This writer will be examining this article in comparison to other current articles of a similar nature and of the timeliness of the material. This writer will be addressing the two primary points of Dunn’s article; First, the subject matter of donors and stakeholders, and second, the strategic responses as outlined by Dunn for an organization that has been accepted and later determined the monies received to be of a tainted quality.
Researchers agree that donors are the fuel that runs a nonprofit. A major giver to a nonprofit organization represents another class of donor. A donation from a major giver could substantially affect the bottom line of a nonprofit organization. Thus, potential major givers are treated and courted differently than the average donor with the expectation of receiving a gift of significance (Knowles 2009; Wolf, 1999).
Dunn recognizes that as a result of this unique relation when a major donor draws public scrutiny for an ethical lapse, the result can have a trickledown effect on the organization(s) association with the donor. Dunn explores the relationship between a major donor who has been seen as unethical and their gift. Does this gift create an ethical dilemma for the organization and what action does that organization have to do rectify the “tainted money” experience? Dunn does not seek to define where the socially acceptable and unacceptable boundaries are in his article. Insightfully, he argues that it is for the recipient of the donation to determine, based on their interaction with their stakeholders (Dunn, 2010).
Dunn defines stakeholders as those groups of individuals who will have some influence into an organization. Stakeholders can be the recipients of the nonprofit services, they are the board, they are the volunteers and they can be the community at large. A socially responsible board will listen to its stakeholders and consider the impact of its decisions upon its stakeholders (Dunn, 2010; Savage, 2004). What happens when stakeholders are at odds over a donor’s donation and the question of the donor’s acceptability? Again, Dunn does not seek to infer what the correct behavior for the organization is; instead he focuses on the organizations possible reactions to pressures that are brought about as a result of stakeholder objections to the experience of “tainted money” having been received by the organization (Dunn, 2010).

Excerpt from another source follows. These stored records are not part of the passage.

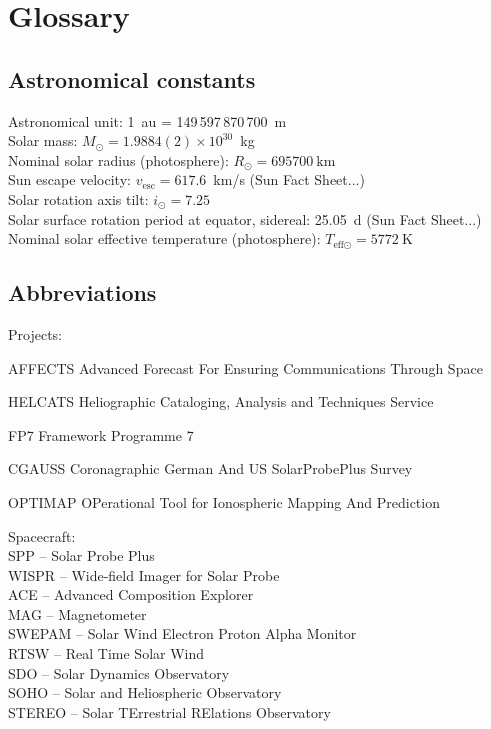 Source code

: 
\chapter{Glossary}
\label{chap:glossary}

\section{Astronomical constants}
\label{sec:astronomical_constants}

Astronomical unit: 1~au = 149\,597\,870\,700~m \citep{USNO2015}\\ %
Solar mass: $M_\odot = 1.9884(2)\times10^{30}$~kg \citep{USNO2015}\\ %
Nominal solar radius (photosphere): $R_\odot = \SI{695700}{\km}$ \citep{Mamajek2015}\\ %
Sun escape velocity: $v_\text{esc} = 617.6$~km/s (Sun Fact Sheet...)\\
Solar rotation axis tilt: $i_\odot = 7.25$\textdegree{} \citep{USNO2015}\\ %
Solar surface rotation period at equator, sidereal: 25.05~d (Sun Fact Sheet...)\\
Nominal solar effective temperature (photosphere): $T_{\text{eff}\odot} = \SI{5772}{\kelvin}$ \citep{Mamajek2015}\\



\section{Abbreviations}
\label{sec:abbreviations}

Projects:
\begin{description*}
	\item[AFFECTS] Advanced Forecast For Ensuring Communications Through Space
	\item[HELCATS] Heliographic Cataloging, Analysis and Techniques Service
	\item[FP7] Framework Programme 7
	\item[CGAUSS] Coronagraphic German And US SolarProbePlus Survey
	\item[OPTIMAP] OPerational Tool for Ionospheric Mapping And Prediction
\end{description*}

Spacecraft:\\
SPP -- Solar Probe Plus\\
WISPR -- Wide-field Imager for Solar Probe\\
ACE -- Advanced Composition Explorer\\
	MAG -- Magnetometer\\
	SWEPAM -- Solar Wind Electron Proton Alpha Monitor\\
	RTSW -- Real Time Solar Wind\\
SDO -- Solar Dynamics Observatory\\
SOHO -- Solar and Heliospheric Observatory\\
STEREO -- Solar TErrestrial RElations Observatory\\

Dunn’s research presents a dilemma that he acknowledges. While there exist many organizations that would return a tainted gift, there also exist many that would retain a tainted gift. The argument among these organizations is a simple argument. “Tainted money” coming in can be made clean going out, which was the philosophy that Mother Theresa had adopted (Dunn, 2010). So, as stewards of the public trusts, it is the organization’s responsibility to ensure that the funds of the tainted source are applied to good use. As Ms. Simmons of Brown University was quoted of saying “It’s a na¯ve approach to say that there is clean money” (Pulley, 2003).
Current research and response to the “tainted money” issue is mixed. There is argument to support returning the tainted funds to the donor and there are arguments for keeping the tainted funds. It is even argued that those organizations that return the funds are behaving from a mission perspective rather than a strategic perspective (Morris, 2008). Guidestar, a nonprofit research organization, has surveyed members on this matter, and found only 39% of respondents would not accept funds from controversial sources (Morris, 2008). Since, no specific litmus test exists to determine at what point, or for which impropriety should a donation be returned, there is no correct response to this dilemma according to Dunn (Dunn, 2010).
This is the quandary that Mr. Dunn finds within this subject matter. If some organizations are keeping “tainted money”, with the idea that the money can be made clean, then who is to say that organizations that return the money are doing the right thing? Therefore without passing judgment on the organization for its behavior, Dunn has described three possible courses of actions based on the research of other institutions that have experienced similar problems.
Dunn’s three recommended responses to this tainted donor scenario comprise are described as; acquiescence, compromise, and defiance. Acquiescence entails the simple idea of returning the money and removing all acknowledgment of the gift on behalf of the donor. Compromise, is the simple response of removing recognition of the donor, however, keeping their donation. Defiance is the process where the donor’s recognition and the gift are kept whole (Dunn, 2010).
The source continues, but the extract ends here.